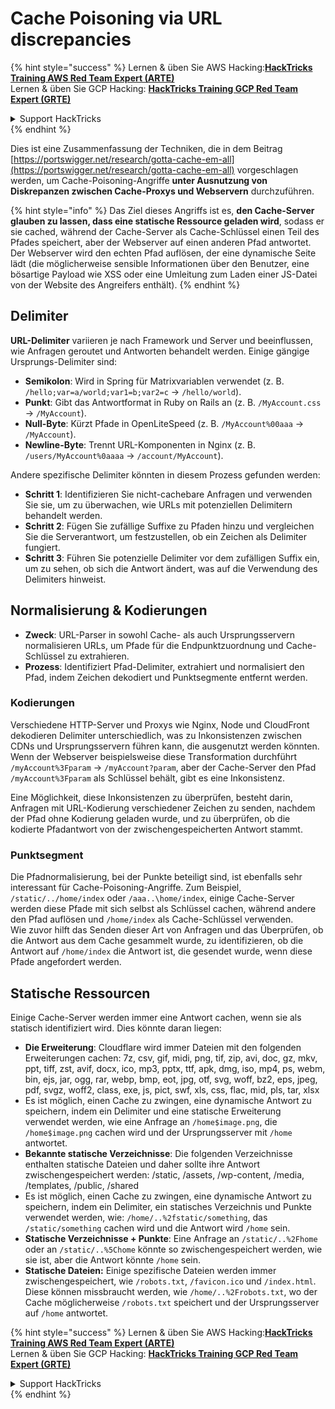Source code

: # Cache Poisoning via URL discrepancies

{% hint style="success" %}
Lernen & üben Sie AWS Hacking:<img src="../../.gitbook/assets/arte.png" alt="" data-size="line">[**HackTricks Training AWS Red Team Expert (ARTE)**](https://training.hacktricks.xyz/courses/arte)<img src="../../.gitbook/assets/arte.png" alt="" data-size="line">\
Lernen & üben Sie GCP Hacking: <img src="../../.gitbook/assets/grte.png" alt="" data-size="line">[**HackTricks Training GCP Red Team Expert (GRTE)**<img src="../../.gitbook/assets/grte.png" alt="" data-size="line">](https://training.hacktricks.xyz/courses/grte)

<details>

<summary>Support HackTricks</summary>

* Überprüfen Sie die [**Abonnementpläne**](https://github.com/sponsors/carlospolop)!
* **Treten Sie der** 💬 [**Discord-Gruppe**](https://discord.gg/hRep4RUj7f) oder der [**Telegram-Gruppe**](https://t.me/peass) bei oder **folgen** Sie uns auf **Twitter** 🐦 [**@hacktricks\_live**](https://twitter.com/hacktricks\_live)**.**
* **Teilen Sie Hacking-Tricks, indem Sie PRs an die** [**HackTricks**](https://github.com/carlospolop/hacktricks) und [**HackTricks Cloud**](https://github.com/carlospolop/hacktricks-cloud) GitHub-Repos senden.

</details>
{% endhint %}

Dies ist eine Zusammenfassung der Techniken, die in dem Beitrag [https://portswigger.net/research/gotta-cache-em-all](https://portswigger.net/research/gotta-cache-em-all) vorgeschlagen werden, um Cache-Poisoning-Angriffe **unter Ausnutzung von Diskrepanzen zwischen Cache-Proxys und Webservern** durchzuführen.

{% hint style="info" %}
Das Ziel dieses Angriffs ist es, **den Cache-Server glauben zu lassen, dass eine statische Ressource geladen wird**, sodass er sie cached, während der Cache-Server als Cache-Schlüssel einen Teil des Pfades speichert, aber der Webserver auf einen anderen Pfad antwortet. Der Webserver wird den echten Pfad auflösen, der eine dynamische Seite lädt (die möglicherweise sensible Informationen über den Benutzer, eine bösartige Payload wie XSS oder eine Umleitung zum Laden einer JS-Datei von der Website des Angreifers enthält).
{% endhint %}

## Delimiter

**URL-Delimiter** variieren je nach Framework und Server und beeinflussen, wie Anfragen geroutet und Antworten behandelt werden. Einige gängige Ursprungs-Delimiter sind:

* **Semikolon**: Wird in Spring für Matrixvariablen verwendet (z. B. `/hello;var=a/world;var1=b;var2=c` → `/hello/world`).
* **Punkt**: Gibt das Antwortformat in Ruby on Rails an (z. B. `/MyAccount.css` → `/MyAccount`).
* **Null-Byte**: Kürzt Pfade in OpenLiteSpeed (z. B. `/MyAccount%00aaa` → `/MyAccount`).
* **Newline-Byte**: Trennt URL-Komponenten in Nginx (z. B. `/users/MyAccount%0aaaa` → `/account/MyAccount`).

Andere spezifische Delimiter könnten in diesem Prozess gefunden werden:

* **Schritt 1**: Identifizieren Sie nicht-cachebare Anfragen und verwenden Sie sie, um zu überwachen, wie URLs mit potenziellen Delimitern behandelt werden.
* **Schritt 2**: Fügen Sie zufällige Suffixe zu Pfaden hinzu und vergleichen Sie die Serverantwort, um festzustellen, ob ein Zeichen als Delimiter fungiert.
* **Schritt 3**: Führen Sie potenzielle Delimiter vor dem zufälligen Suffix ein, um zu sehen, ob sich die Antwort ändert, was auf die Verwendung des Delimiters hinweist.

## Normalisierung & Kodierungen

* **Zweck**: URL-Parser in sowohl Cache- als auch Ursprungsservern normalisieren URLs, um Pfade für die Endpunktzuordnung und Cache-Schlüssel zu extrahieren.
* **Prozess**: Identifiziert Pfad-Delimiter, extrahiert und normalisiert den Pfad, indem Zeichen dekodiert und Punktsegmente entfernt werden.

### **Kodierungen**

Verschiedene HTTP-Server und Proxys wie Nginx, Node und CloudFront dekodieren Delimiter unterschiedlich, was zu Inkonsistenzen zwischen CDNs und Ursprungsservern führen kann, die ausgenutzt werden könnten. Wenn der Webserver beispielsweise diese Transformation durchführt `/myAccount%3Fparam` → `/myAccount?param`, aber der Cache-Server den Pfad `/myAccount%3Fparam` als Schlüssel behält, gibt es eine Inkonsistenz. 

Eine Möglichkeit, diese Inkonsistenzen zu überprüfen, besteht darin, Anfragen mit URL-Kodierung verschiedener Zeichen zu senden, nachdem der Pfad ohne Kodierung geladen wurde, und zu überprüfen, ob die kodierte Pfadantwort von der zwischengespeicherten Antwort stammt.

### Punktsegment

Die Pfadnormalisierung, bei der Punkte beteiligt sind, ist ebenfalls sehr interessant für Cache-Poisoning-Angriffe. Zum Beispiel, `/static/../home/index` oder `/aaa..\home/index`, einige Cache-Server werden diese Pfade mit sich selbst als Schlüssel cachen, während andere den Pfad auflösen und `/home/index` als Cache-Schlüssel verwenden.\
Wie zuvor hilft das Senden dieser Art von Anfragen und das Überprüfen, ob die Antwort aus dem Cache gesammelt wurde, zu identifizieren, ob die Antwort auf `/home/index` die Antwort ist, die gesendet wurde, wenn diese Pfade angefordert werden.

## Statische Ressourcen

Einige Cache-Server werden immer eine Antwort cachen, wenn sie als statisch identifiziert wird. Dies könnte daran liegen:

* **Die Erweiterung**: Cloudflare wird immer Dateien mit den folgenden Erweiterungen cachen: 7z, csv, gif, midi, png, tif, zip, avi, doc, gz, mkv, ppt, tiff, zst, avif, docx, ico, mp3, pptx, ttf, apk, dmg, iso, mp4, ps, webm, bin, ejs, jar, ogg, rar, webp, bmp, eot, jpg, otf, svg, woff, bz2, eps, jpeg, pdf, svgz, woff2, class, exe, js, pict, swf, xls, css, flac, mid, pls, tar, xlsx
* Es ist möglich, einen Cache zu zwingen, eine dynamische Antwort zu speichern, indem ein Delimiter und eine statische Erweiterung verwendet werden, wie eine Anfrage an `/home$image.png`, die `/home$image.png` cachen wird und der Ursprungsserver mit `/home` antwortet.
* **Bekannte statische Verzeichnisse**: Die folgenden Verzeichnisse enthalten statische Dateien und daher sollte ihre Antwort zwischengespeichert werden: /static, /assets, /wp-content, /media, /templates, /public, /shared
* Es ist möglich, einen Cache zu zwingen, eine dynamische Antwort zu speichern, indem ein Delimiter, ein statisches Verzeichnis und Punkte verwendet werden, wie: `/home/..%2fstatic/something`, das `/static/something` cachen wird und die Antwort wird `/home` sein.
* **Statische Verzeichnisse + Punkte**: Eine Anfrage an `/static/..%2Fhome` oder an `/static/..%5Chome` könnte so zwischengespeichert werden, wie sie ist, aber die Antwort könnte `/home` sein.
* **Statische Dateien:** Einige spezifische Dateien werden immer zwischengespeichert, wie `/robots.txt`, `/favicon.ico` und `/index.html`. Diese können missbraucht werden, wie `/home/..%2Frobots.txt`, wo der Cache möglicherweise `/robots.txt` speichert und der Ursprungsserver auf `/home` antwortet.

{% hint style="success" %}
Lernen & üben Sie AWS Hacking:<img src="../../.gitbook/assets/arte.png" alt="" data-size="line">[**HackTricks Training AWS Red Team Expert (ARTE)**](https://training.hacktricks.xyz/courses/arte)<img src="../../.gitbook/assets/arte.png" alt="" data-size="line">\
Lernen & üben Sie GCP Hacking: <img src="../../.gitbook/assets/grte.png" alt="" data-size="line">[**HackTricks Training GCP Red Team Expert (GRTE)**<img src="../../.gitbook/assets/grte.png" alt="" data-size="line">](https://training.hacktricks.xyz/courses/grte)

<details>

<summary>Support HackTricks</summary>

* Überprüfen Sie die [**Abonnementpläne**](https://github.com/sponsors/carlospolop)!
* **Treten Sie der** 💬 [**Discord-Gruppe**](https://discord.gg/hRep4RUj7f) oder der [**Telegram-Gruppe**](https://t.me/peass) bei oder **folgen** Sie uns auf **Twitter** 🐦 [**@hacktricks\_live**](https://twitter.com/hacktricks\_live)**.**
* **Teilen Sie Hacking-Tricks, indem Sie PRs an die** [**HackTricks**](https://github.com/carlospolop/hacktricks) und [**HackTricks Cloud**](https://github.com/carlospolop/hacktricks-cloud) GitHub-Repos senden.

</details>
{% endhint %}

::::::::::

» **REQUIRED WORK**
Pull out the lines above in which the word "Verzeichnisse" appears.

» **REPLY**
* **Bekannte statische Verzeichnisse**: Die folgenden Verzeichnisse enthalten statische Dateien und daher sollte ihre Antwort zwischengespeichert werden: /static, /assets, /wp-content, /media, /templates, /public, /shared
* **Statische Verzeichnisse + Punkte**: Eine Anfrage an `/static/..%2Fhome` oder an `/static/..%5Chome` könnte so zwischengespeichert werden, wie sie ist, aber die Antwort könnte `/home` sein.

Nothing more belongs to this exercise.